At the same time, hardware costs declined faster than most industry forecasts anticipated. Goldman Sachs estimated humanoid manufacturing costs fell roughly 40% between 2023 and 2025, from approximately $50,000–250,000 per unit to roughly $30,000–150,000, depending on configuration and sourcing. Chinese supply-chain integration appears to be the primary driver of that compression. Morgan Stanley’s Optimus teardown analysis estimated a fully localized Chinese supply chain reduced Tesla’s humanoid bill of materials by nearly two-thirds relative to Western sourcing.

The central issue for investors is that deployment economics still lag valuation assumptions. No humanoid platform has yet demonstrated the reliability, uptime, or maintenance profile required for large-scale unsubsidized deployment outside structured pilot programs. Mean-time-between-failure metrics remain well below industrial automation standards. Runtime limitations, dexterous manipulation challenges, and integration complexity continue to constrain real-world utilization.

The autonomous-vehicle sector provides the closest historical comparison. Cruise and Argo AI raised billions of dollars before failing to achieve economically viable scale. Waymo ultimately survived, but only after more than a decade of Alphabet-funded development. Humanoid robotics entered 2026 with valuations comparable to peak autonomous-vehicle financing cycles despite substantially lower revenue and limited production deployment.
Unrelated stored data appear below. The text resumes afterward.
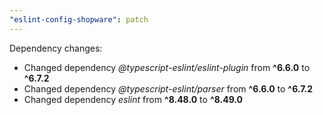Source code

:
 ```yaml
---
"eslint-config-shopware": patch
---
```


Dependency changes:

- Changed dependency _@typescript-eslint/eslint-plugin_ from **^6.6.0** to **^6.7.2**
- Changed dependency _@typescript-eslint/parser_ from **^6.6.0** to **^6.7.2**
- Changed dependency _eslint_ from **^8.48.0** to **^8.49.0**

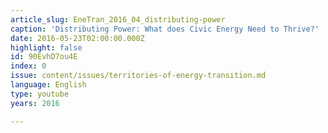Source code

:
 ```yaml
---
article_slug: EneTran_2016_04_distributing-power
caption: 'Distributing Power: What does Civic Energy Need to Thrive?'
date: 2016-05-23T02:00:00.000Z
highlight: false
id: 90EvhD7ou4E
index: 0
issue: content/issues/territories-of-energy-transition.md
language: English
type: youtube
years: 2016

---
```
For that reason, Mainsheet views the most attractive near-term exposure as infrastructure rather than broad integrator risk. NVIDIA remains the clearest example, capturing value through compute, simulation, training infrastructure, and strategic equity positions across the sector. Component suppliers, actuator manufacturers, and foundation-model platforms may ultimately prove more durable than many current humanoid OEMs. Among Western integrators, Agility Robotics currently has the strongest commercial positioning based on recurring revenue and deployed customer contracts. Figure AI, Apptronik, and Boston Dynamics remain important companies to monitor, but the next 24 months will likely determine whether current valuations can be operationally justified.

2. Market Size and Commercial Outlook

Forecast dispersion across the humanoid robotics market is driven primarily by differences in scope and time horizon. Goldman Sachs’ widely cited estimate measures humanoid hardware shipments only and projects a $38 billion market by 2035. Morgan Stanley’s projections include hardware, software, services, and supporting infrastructure, producing a substantially larger long-term estimate of roughly $5 trillion by 2050. Other institutions, including Citi, Deutsche Bank, and Bank of America, model similarly expansive outcomes based on assumptions of widespread household and industrial adoption.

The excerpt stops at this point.